All too soon they were singing the last hymn and he said the Grace and made his way up the aisle to the door, passing so close to Rachel as she knelt in prayer that she felt the movement of air from his cassock.
The pews creaked with the weight of people resuming their seats to dip their heads in a last, silent prayer. These days the church was filled for Morning Service. Two extra rows had to be provided with stacking chairs from the church hall. No other rector in living memory had achieved such support except for the Christmas Midnight Service.
The organ started up again to the tune of "For all the saints" and the movement towards the door began. Rachel filed out behind two old ladies in black straw hats who always sat behind her and sang half a bar after everyone else. When their turn came to shake the rector's hand, they congratulated him on his sermon, but he didn't appear to hear. He was already in eye contact with Rachel.
"I didn't thank you."
"Thank me?"
"For your help."
"You just thanked us all, beautifully."
"At the rectory last evening."
"It was nothing, really," she said, enjoying the touch of his hand. "We all joined in."
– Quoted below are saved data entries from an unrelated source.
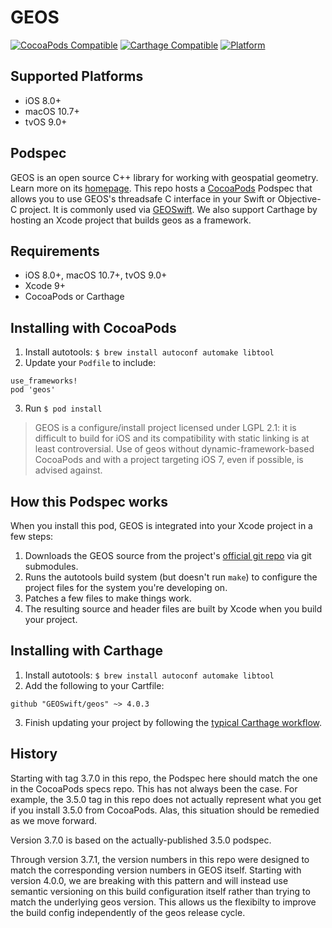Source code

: # GEOS

[![CocoaPods Compatible](https://img.shields.io/cocoapods/v/geos.svg)](https://img.shields.io/cocoapods/v/geos.svg)
[![Carthage Compatible](https://img.shields.io/badge/Carthage-compatible-4BC51D.svg?style=flat)](https://github.com/Carthage/Carthage)
[![Platform](https://img.shields.io/cocoapods/p/geos.svg?style=flat)](https://github.com/GEOSwift/geos)

## Supported Platforms

- iOS 8.0+
- macOS 10.7+
- tvOS 9.0+

## Podspec

GEOS is an open source C++ library for working with geospatial geometry. Learn more on its
[homepage](http://trac.osgeo.org/geos). This repo hosts a [CocoaPods](https://cocoapods.org/)
Podspec that allows you to use GEOS's threadsafe C interface in your Swift or Objective-C project.
It is commonly used via [GEOSwift](https://github.com/GEOSwift/GEOSwift). We also support
Carthage by hosting an Xcode project that builds geos as a framework.

## Requirements

* iOS 8.0+, macOS 10.7+, tvOS 9.0+
* Xcode 9+
* CocoaPods or Carthage

## Installing with CocoaPods

1. Install autotools: `$ brew install autoconf automake libtool`
2. Update your `Podfile` to include:

```
use_frameworks!
pod 'geos'
```

3. Run `$ pod install`

> GEOS is a configure/install project licensed under LGPL 2.1: it is difficult to build for iOS and
its compatibility with static linking is at least controversial. Use of geos without
dynamic-framework-based CocoaPods and with a project targeting iOS 7, even if possible, is advised
against.

## How this Podspec works

When you install this pod, GEOS is integrated into your Xcode project in a few steps:

1. Downloads the GEOS source from the project's [official git
repo](https://git.osgeo.org/gitea/geos/geos) via git submodules.
2. Runs the autotools build system (but doesn't run `make`) to configure the project files for the
system you're developing on.
3. Patches a few files to make things work.
4. The resulting source and header files are built by Xcode when you build your project.

## Installing with Carthage

1. Install autotools: `$ brew install autoconf automake libtool`
2. Add the following to your Cartfile:

```
github "GEOSwift/geos" ~> 4.0.3
```

3. Finish updating your project by following the [typical Carthage
workflow](https://github.com/Carthage/Carthage#quick-start).

## History

Starting with tag 3.7.0 in this repo, the Podspec here should match the one in the CocoaPods specs
repo. This has not always been the case. For example, the 3.5.0 tag in this repo does not actually
represent what you get if you install 3.5.0 from CocoaPods. Alas, this situation should be remedied
as we move forward.

Version 3.7.0 is based on the actually-published 3.5.0 podspec.

Through version 3.7.1, the version numbers in this repo were designed to match the corresponding
version numbers in GEOS itself. Starting with version 4.0.0, we are breaking with this pattern
and will instead use semantic versioning on this build configuration itself rather than trying to
match the underlying geos version. This allows us the flexibilty to improve the build config
independently of the geos release cycle.
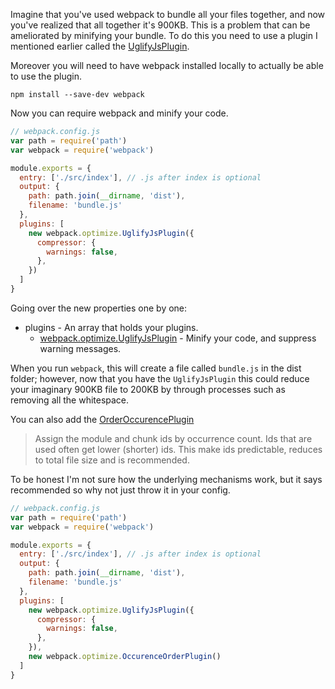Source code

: Imagine that you've used webpack to bundle all your files together, and now you've realized that all together it's 900KB. This is a problem that can be ameliorated by minifying your bundle. To do this you need to use a plugin I mentioned earlier called the [UglifyJsPlugin](https://webpack.github.io/docs/list-of-plugins.html#uglifyjsplugin).

Moreover you will need to have webpack installed locally to actually be able to use the plugin.

    npm install --save-dev webpack

Now you can require webpack and minify your code.

```javascript
// webpack.config.js
var path = require('path')
var webpack = require('webpack')

module.exports = {
  entry: ['./src/index'], // .js after index is optional
  output: {
    path: path.join(__dirname, 'dist'),
    filename: 'bundle.js'
  },
  plugins: [
    new webpack.optimize.UglifyJsPlugin({
      compressor: {
        warnings: false,
      },
    })
  ]
}
```
Going over the new properties one by one:

* plugins - An array that holds your plugins.
  * [webpack.optimize.UglifyJsPlugin](https://webpack.github.io/docs/list-of-plugins.html#uglifyjsplugin) - Minify your code, and suppress warning messages.

When you run `webpack`, this will create a file called `bundle.js` in the dist folder; however, now that you have the `UglifyJsPlugin` this could reduce your imaginary 900KB file to 200KB by through processes such as removing all the whitespace.

You can also add the [OrderOccurencePlugin](https://webpack.github.io/docs/list-of-plugins.html#occurrenceorderplugin)

> Assign the module and chunk ids by occurrence count. Ids that are used often get lower (shorter) ids. This make ids predictable, reduces to total file size and is recommended.

To be honest I'm not sure how the underlying mechanisms work, but it says recommended so why not just throw it in your config.

```javascript
// webpack.config.js
var path = require('path')
var webpack = require('webpack')

module.exports = {
  entry: ['./src/index'], // .js after index is optional
  output: {
    path: path.join(__dirname, 'dist'),
    filename: 'bundle.js'
  },
  plugins: [
    new webpack.optimize.UglifyJsPlugin({
      compressor: {
        warnings: false,
      },
    }),
    new webpack.optimize.OccurenceOrderPlugin()
  ]
}
```

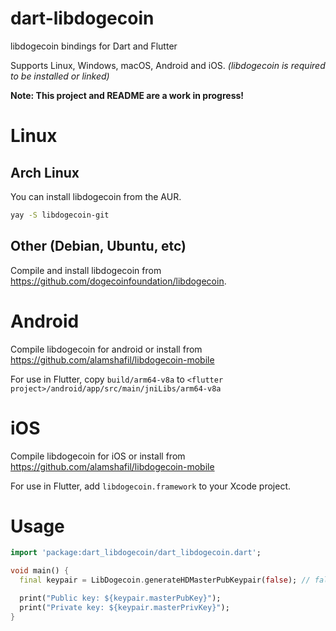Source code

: # dart-libdogecoin

libdogecoin bindings for Dart and Flutter

Supports Linux, Windows, macOS, Android and iOS. *(libdogecoin is required to be installed or linked)*

**Note: This project and README are a work in progress!**

# Linux

## Arch Linux
You can install libdogecoin from the AUR.

```bash
yay -S libdogecoin-git
```

## Other (Debian, Ubuntu, etc)
Compile and install libdogecoin from https://github.com/dogecoinfoundation/libdogecoin.

# Android

Compile libdogecoin for android or install from https://github.com/alamshafil/libdogecoin-mobile

For use in Flutter, copy `build/arm64-v8a` to `<flutter project>/android/app/src/main/jniLibs/arm64-v8a`

# iOS

Compile libdogecoin for iOS or install from https://github.com/alamshafil/libdogecoin-mobile

For use in Flutter, add `libdogecoin.framework` to your Xcode project.

# Usage

```dart
import 'package:dart_libdogecoin/dart_libdogecoin.dart';

void main() {
  final keypair = LibDogecoin.generateHDMasterPubKeypair(false); // false means use mainnet

  print("Public key: ${keypair.masterPubKey}");
  print("Private key: ${keypair.masterPrivKey}");
}
```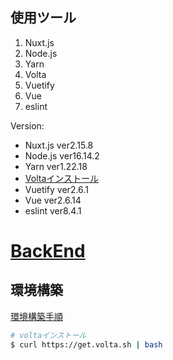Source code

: ## 使用ツール
1. Nuxt.js
2. Node.js
3. Yarn
4. Volta
5. Vuetify
6. Vue
7. eslint


Version:  
- Nuxt.js ver2.15.8
- Node.js ver16.14.2
- Yarn ver1.22.18
- [Voltaインストール](https://docs.volta.sh/guide/getting-started)
- Vuetify ver2.6.1
- Vue ver2.6.14
- eslint ver8.4.1

# [BackEnd](https://github.com/Aso2001385/editor-backend)

## 環境構築
[環境構築手順](/reference/frontend.md)


```bash
# voltaインストール
$ curl https://get.volta.sh | bash
```
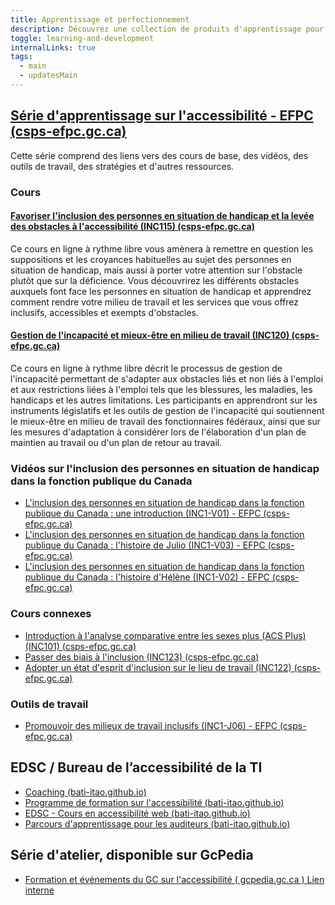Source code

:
 ```yaml
---
title: Apprentissage et perfectionnement
description: Découvrez une collection de produits d'apprentissage pour améliorer votre compréhension de l'accessibilité. Que vous soyez développeur, concepteur ou passionné, explorez nos liens vers des cours, des tutoriels et des outils. Rejoignez-nous pour créer un monde numérique plus inclusif.
toggle: learning-and-development
internalLinks: true
tags:
  - main
  - updatesMain
---
```


## [Série d'apprentissage sur l'accessibilité - EFPC (csps-efpc.gc.ca)](https://www.csps-efpc.gc.ca/accessibility-learning-fra.aspx)

Cette série comprend des liens vers des cours de base, des vidéos, des outils de travail, des stratégies et d'autres ressources.

### Cours

#### [Favoriser l'inclusion des personnes en situation de handicap et la levée des obstacles à l'accessibilité (INC115) (csps-efpc.gc.ca)](https://catalogue.csps-efpc.gc.ca/product?catalog=INC115&cm_locale=fr)

Ce cours en ligne à rythme libre vous amènera à remettre en question les suppositions et les croyances habituelles au sujet des personnes en situation de handicap, mais aussi à porter votre attention sur l'obstacle plutôt que sur la déficience. Vous découvrirez les différents obstacles auxquels font face les personnes en situation de handicap et apprendrez comment rendre votre milieu de travail et les services que vous offrez inclusifs, accessibles et exempts d'obstacles.

#### [Gestion de l'incapacité et mieux-être en milieu de travail (INC120) (csps-efpc.gc.ca)](https://catalogue.csps-efpc.gc.ca/product?catalog=INC120&cm_locale=fr)

Ce cours en ligne à rythme libre décrit le processus de gestion de l'incapacité permettant de s'adapter aux obstacles liés et non liés à
l'emploi et aux restrictions liées à l'emploi tels que les blessures, les maladies, les handicaps et les autres limitations. Les participants en apprendront sur les instruments législatifs et les outils de gestion de l'incapacité qui soutiennent le mieux-être en milieu de travail des fonctionnaires fédéraux, ainsi que sur les mesures d'adaptation à considérer lors de l'élaboration d'un plan de maintien au travail ou d'un plan de retour au travail.

### Vidéos sur l'inclusion des personnes en situation de handicap dans la fonction publique du Canada

- [L'inclusion des personnes en situation de handicap dans la fonction publique du Canada : une introduction (INC1-V01) - EFPC (csps-efpc.gc.ca)](https://www.csps-efpc.gc.ca/video/disability-inclusion-psc-intro-fra.aspx)
- [L'inclusion des personnes en situation de handicap dans la fonction publique du Canada : l'histoire de Julio (INC1-V03) - EFPC (csps-efpc.gc.ca)](https://www.csps-efpc.gc.ca/video/disability-inclusion-psc-julio-fra.aspx)
- [L'inclusion des personnes en situation de handicap dans la fonction publique du Canada : l'histoire d'Hélène (INC1-V02) - EFPC (csps-efpc.gc.ca)](https://www.csps-efpc.gc.ca/video/disability-inclusion-psc-helene-fra.aspx)

### Cours connexes

- [Introduction à l'analyse comparative entre les sexes plus (ACS Plus) (INC101) (csps-efpc.gc.ca)](https://catalogue.csps-efpc.gc.ca/product?catalog=INC101&cm_locale=fr)
- [Passer des biais à l'inclusion (INC123) (csps-efpc.gc.ca)](https://catalogue.csps-efpc.gc.ca/product?catalog=INC123&cm_locale=fr)
- [Adopter un état d'esprit d'inclusion sur le lieu de travail (INC122) (csps-efpc.gc.ca)](https://catalogue.csps-efpc.gc.ca/product?catalog=INC122&cm_locale=fr)

### Outils de travail

- [Promouvoir des milieux de travail inclusifs (INC1-J06) - EFPC (csps-efpc.gc.ca)](https://www.csps-efpc.gc.ca/tools/jobaids/promoting-inclusive-workplaces-fra.aspx)

## EDSC / Bureau de l’accessibilité de la TI

- [Coaching (bati-itao.github.io)](https://bati-itao.github.io/learning/coaching/index-fr.html)
- [Programme de formation sur l'accessibilité (bati-itao.github.io)](https://bati-itao.github.io/learning/curriculum/index-fr.html)
- [EDSC - Cours en accessibilité web (bati-itao.github.io)](https://bati-itao.github.io/learning/esdc-self-paced-web-accessibility-course/index-fr.html)
- [Parcours d'apprentissage pour les auditeurs (bati-itao.github.io)](https://bati-itao.github.io/learning/learning-path-for-auditors/index-fr.html)

## Série d'atelier, disponible sur GcPedia

- [Formation et événements du GC sur l'accessibilité ( gcpedia.gc.ca )<span class="fas fa-external-link-square-alt mrgn-lft-sm" aria-hidden="true"></span><span class="wb-inv"> Lien interne</span>](https://www.gcpedia.gc.ca/wiki/GC_Accessibility_Training_and_Events_/_Formation_et_événements_du_GC_sur_l'accessibilité?setlang=fr&uselang=fr)

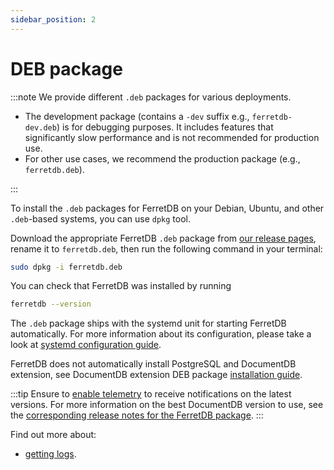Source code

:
 ```yaml
---
sidebar_position: 2
---
```


# DEB package

:::note
We provide different `.deb` packages for various deployments.

- The development package (contains a `-dev` suffix e.g., `ferretdb-dev.deb`) is for debugging purposes.
  It includes features that significantly slow performance and is not recommended for production use.
- For other use cases, we recommend the production package (e.g., `ferretdb.deb`).

:::

To install the `.deb` packages for FerretDB on your Debian, Ubuntu, and other `.deb`-based systems,
you can use `dpkg` tool.

Download the appropriate FerretDB `.deb` package from [our release pages](https://github.com/FerretDB/FerretDB/releases/),
rename it to `ferretdb.deb`,
then run the following command in your terminal:

```sh
sudo dpkg -i ferretdb.deb
```

You can check that FerretDB was installed by running

```sh
ferretdb --version
```

The `.deb` package ships with the systemd unit for starting FerretDB automatically.
For more information about its configuration, please take a look at [systemd configuration guide](systemd.md).

FerretDB does not automatically install PostgreSQL and DocumentDB extension,
see DocumentDB extension DEB package [installation guide](../documentdb/deb.md).

:::tip
Ensure to [enable telemetry](../../telemetry.md) to receive notifications on the latest versions.
For more information on the best DocumentDB version to use, see the [corresponding release notes for the FerretDB package](https://github.com/FerretDB/FerretDB/releases/).
:::

Find out more about:

- [getting logs](../../configuration/observability.md#logging).
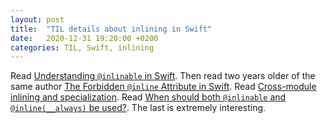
 ```yaml
---
layout: post
title:  "TIL details about inlining in Swift"
date:   2020-12-31 19:20:00 +0200
categories: TIL, Swift, inlining
---
```

Read [Understanding `@inlinable` in Swift](https://medium.com/better-programming/understanding-inlinable-in-swift-6987a05d03cb). Then read two years older of the same author [The Forbidden `@inline` Attribute in Swift](https://swiftrocks.com/the-forbidden-inline-attribute-in-swift.html). Read [Cross-module inlining and specialization](https://github.com/apple/swift-evolution/blob/master/proposals/0193-cross-module-inlining-and-specialization.md). Read [When should both `@inlinable` and `@inline(__always)` be used?](https://forums.swift.org/t/when-should-both-inlinable-and-inline-always-be-used/37375). The last is extremely interesting.
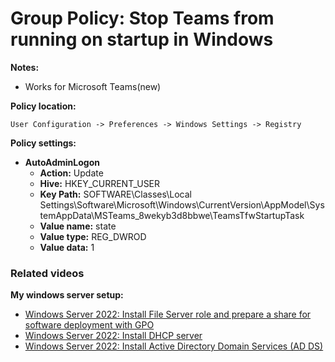 # Group Policy: Stop Teams from running on startup in Windows

<b>Notes:</b>

* Works for Microsoft Teams(new)

<b>Policy location:</b>

```batch
User Configuration -> Preferences -> Windows Settings -> Registry
```

<b>Policy settings:</b>

* <b>AutoAdminLogon</b>
  * <b>Action:</b> Update
  * <b>Hive:</b> HKEY_CURRENT_USER
  * <b>Key Path:</b> SOFTWARE\Classes\Local Settings\Software\Microsoft\Windows\CurrentVersion\AppModel\SystemAppData\MSTeams_8wekyb3d8bbwe\TeamsTfwStartupTask
  * <b>Value name:</b> state
  * <b>Value type:</b> REG_DWROD
  * <b>Value data:</b> 1

### Related videos

<b>My windows server setup:</b>

* [Windows Server 2022: Install File Server role and prepare a share for software deployment with GPO](https://youtu.be/jEWSdC2qwyA)
* [Windows Server 2022: Install DHCP server](https://youtu.be/8n0MD9stQis)
* [Windows Server 2022: Install Active Directory Domain Services (AD DS)](https://youtu.be/1cYewbW3Tl0)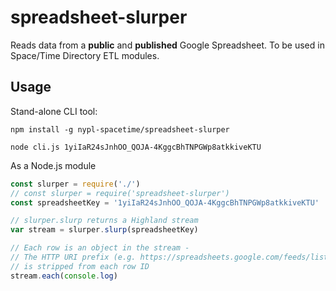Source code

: # spreadsheet-slurper

Reads data from a __public__ and __published__ Google Spreadsheet. To be used in Space/Time Directory ETL modules.

## Usage

Stand-alone CLI tool:

    npm install -g nypl-spacetime/spreadsheet-slurper

    node cli.js 1yiIaR24sJnhOO_QOJA-4KggcBhTNPGWp8atkkiveKTU

As a Node.js module

```js
const slurper = require('./')
// const slurper = require('spreadsheet-slurper')
const spreadsheetKey = '1yiIaR24sJnhOO_QOJA-4KggcBhTNPGWp8atkkiveKTU'

// slurper.slurp returns a Highland stream
var stream = slurper.slurp(spreadsheetKey)

// Each row is an object in the stream -
// The HTTP URI prefix (e.g. https://spreadsheets.google.com/feeds/list/<key>)
// is stripped from each row ID
stream.each(console.log)
```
"But you did more than your share."
She shook her head modestly and was starting to move on when he added, "Look, there's something else, if you don't mind waiting a few minutes. Would you?"
She managed to say, "Of course." Her voice piped up in a way she didn't intend, but he had surprised her. Puzzled and a little light-headed, she stepped forward into the sunshine and stood on the turf to one side of the path to let the others pass. Her friend Cynthia Haydenhall emerged in a pink two-piece and a matching hat that she held with a gloved hand in case the wind blew.
"I've seen the figures. We came out top-and that's official," she told Rachel. "The cake stall took more than anyone else."
"Great," said Rachel, trying to sound as if it mattered.